Data:
______
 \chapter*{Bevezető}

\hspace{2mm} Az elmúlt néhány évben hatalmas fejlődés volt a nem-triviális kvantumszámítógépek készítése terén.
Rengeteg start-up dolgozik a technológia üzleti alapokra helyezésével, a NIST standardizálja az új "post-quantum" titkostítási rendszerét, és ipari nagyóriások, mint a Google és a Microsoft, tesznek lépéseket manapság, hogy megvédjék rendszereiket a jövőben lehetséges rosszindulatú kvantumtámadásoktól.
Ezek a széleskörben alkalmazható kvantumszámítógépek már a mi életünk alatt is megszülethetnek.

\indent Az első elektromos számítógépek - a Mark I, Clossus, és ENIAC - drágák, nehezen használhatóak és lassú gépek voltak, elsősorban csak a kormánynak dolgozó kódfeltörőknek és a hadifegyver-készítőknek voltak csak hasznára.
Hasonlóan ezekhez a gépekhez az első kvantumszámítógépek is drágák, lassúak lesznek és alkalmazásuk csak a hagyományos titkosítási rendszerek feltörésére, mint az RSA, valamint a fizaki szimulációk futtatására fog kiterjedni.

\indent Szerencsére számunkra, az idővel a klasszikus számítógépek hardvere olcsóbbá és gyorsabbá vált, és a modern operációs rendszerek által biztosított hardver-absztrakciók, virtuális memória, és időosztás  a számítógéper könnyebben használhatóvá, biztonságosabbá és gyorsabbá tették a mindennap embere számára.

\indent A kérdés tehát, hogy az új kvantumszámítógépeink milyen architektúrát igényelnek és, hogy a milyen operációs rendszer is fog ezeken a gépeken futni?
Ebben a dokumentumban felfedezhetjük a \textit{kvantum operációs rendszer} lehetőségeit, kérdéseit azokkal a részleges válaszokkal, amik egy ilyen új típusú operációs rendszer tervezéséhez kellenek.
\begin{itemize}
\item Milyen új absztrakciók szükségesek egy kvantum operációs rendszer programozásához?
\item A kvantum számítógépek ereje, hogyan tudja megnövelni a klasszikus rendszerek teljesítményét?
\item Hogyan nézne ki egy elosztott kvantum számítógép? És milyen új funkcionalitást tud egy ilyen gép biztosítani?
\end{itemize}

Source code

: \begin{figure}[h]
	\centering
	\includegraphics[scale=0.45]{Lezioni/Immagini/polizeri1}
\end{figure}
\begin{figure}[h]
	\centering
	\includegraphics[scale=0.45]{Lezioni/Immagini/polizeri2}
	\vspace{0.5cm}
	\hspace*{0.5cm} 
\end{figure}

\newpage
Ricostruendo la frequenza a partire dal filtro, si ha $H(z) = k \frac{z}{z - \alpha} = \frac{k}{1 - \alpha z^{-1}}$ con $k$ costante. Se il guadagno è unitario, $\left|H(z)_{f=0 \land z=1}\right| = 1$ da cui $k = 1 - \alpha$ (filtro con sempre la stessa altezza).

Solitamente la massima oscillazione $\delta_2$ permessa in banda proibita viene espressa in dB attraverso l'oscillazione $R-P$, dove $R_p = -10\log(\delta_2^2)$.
______
Each line of the entries above that includes the string "figure" should be copied out.

: \begin{figure}[h]
\end{figure}
\begin{figure}[h]
\end{figure}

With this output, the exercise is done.